DATA FOR THIS TASK:
------------------------------

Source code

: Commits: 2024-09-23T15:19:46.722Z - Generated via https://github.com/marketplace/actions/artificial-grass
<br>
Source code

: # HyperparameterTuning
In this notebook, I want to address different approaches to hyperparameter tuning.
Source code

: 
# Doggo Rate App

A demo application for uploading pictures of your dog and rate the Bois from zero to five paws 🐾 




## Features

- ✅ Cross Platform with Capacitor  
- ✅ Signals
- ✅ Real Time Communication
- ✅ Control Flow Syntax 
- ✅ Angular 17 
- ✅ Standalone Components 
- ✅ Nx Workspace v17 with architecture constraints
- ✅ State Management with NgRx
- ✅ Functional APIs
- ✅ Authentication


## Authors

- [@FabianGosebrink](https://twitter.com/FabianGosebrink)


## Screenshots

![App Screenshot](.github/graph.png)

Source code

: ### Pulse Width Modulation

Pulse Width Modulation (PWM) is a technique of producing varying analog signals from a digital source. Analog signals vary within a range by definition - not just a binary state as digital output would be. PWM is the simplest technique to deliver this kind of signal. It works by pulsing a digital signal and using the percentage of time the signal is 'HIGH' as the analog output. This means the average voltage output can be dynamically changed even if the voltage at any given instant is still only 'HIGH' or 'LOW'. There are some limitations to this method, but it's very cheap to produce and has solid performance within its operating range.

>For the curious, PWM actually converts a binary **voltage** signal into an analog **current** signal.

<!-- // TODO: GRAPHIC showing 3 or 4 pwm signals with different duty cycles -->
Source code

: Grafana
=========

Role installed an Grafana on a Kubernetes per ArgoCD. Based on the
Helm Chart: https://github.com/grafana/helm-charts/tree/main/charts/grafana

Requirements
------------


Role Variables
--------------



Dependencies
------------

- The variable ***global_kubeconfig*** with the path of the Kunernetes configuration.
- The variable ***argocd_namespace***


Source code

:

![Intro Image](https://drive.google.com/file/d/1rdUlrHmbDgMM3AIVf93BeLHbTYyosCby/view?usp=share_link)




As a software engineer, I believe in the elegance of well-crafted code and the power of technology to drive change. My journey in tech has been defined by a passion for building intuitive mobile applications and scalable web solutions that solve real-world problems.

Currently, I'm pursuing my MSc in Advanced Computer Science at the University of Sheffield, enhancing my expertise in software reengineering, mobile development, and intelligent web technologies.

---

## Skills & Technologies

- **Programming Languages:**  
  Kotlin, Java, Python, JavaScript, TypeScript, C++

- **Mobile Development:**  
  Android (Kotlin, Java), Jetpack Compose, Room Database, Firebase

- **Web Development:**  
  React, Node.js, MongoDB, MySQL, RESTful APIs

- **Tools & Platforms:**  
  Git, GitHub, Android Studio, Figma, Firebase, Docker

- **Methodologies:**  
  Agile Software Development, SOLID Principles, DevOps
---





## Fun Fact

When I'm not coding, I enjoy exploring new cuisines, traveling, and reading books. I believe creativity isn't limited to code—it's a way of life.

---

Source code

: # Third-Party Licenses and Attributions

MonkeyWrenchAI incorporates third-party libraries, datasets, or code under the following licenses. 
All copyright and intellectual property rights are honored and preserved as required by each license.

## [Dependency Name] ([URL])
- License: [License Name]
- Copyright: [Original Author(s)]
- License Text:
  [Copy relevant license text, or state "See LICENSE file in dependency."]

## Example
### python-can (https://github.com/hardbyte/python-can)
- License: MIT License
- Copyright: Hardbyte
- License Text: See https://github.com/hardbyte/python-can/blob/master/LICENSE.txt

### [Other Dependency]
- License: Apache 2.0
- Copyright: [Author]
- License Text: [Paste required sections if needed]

------------------------------

EXERCISE BRIEF:
From the listing above, return every line that contains the word "Role".

WRITTEN SOLUTION:
Role installed an Grafana on a Kubernetes per ArgoCD. Based on the
Role Variables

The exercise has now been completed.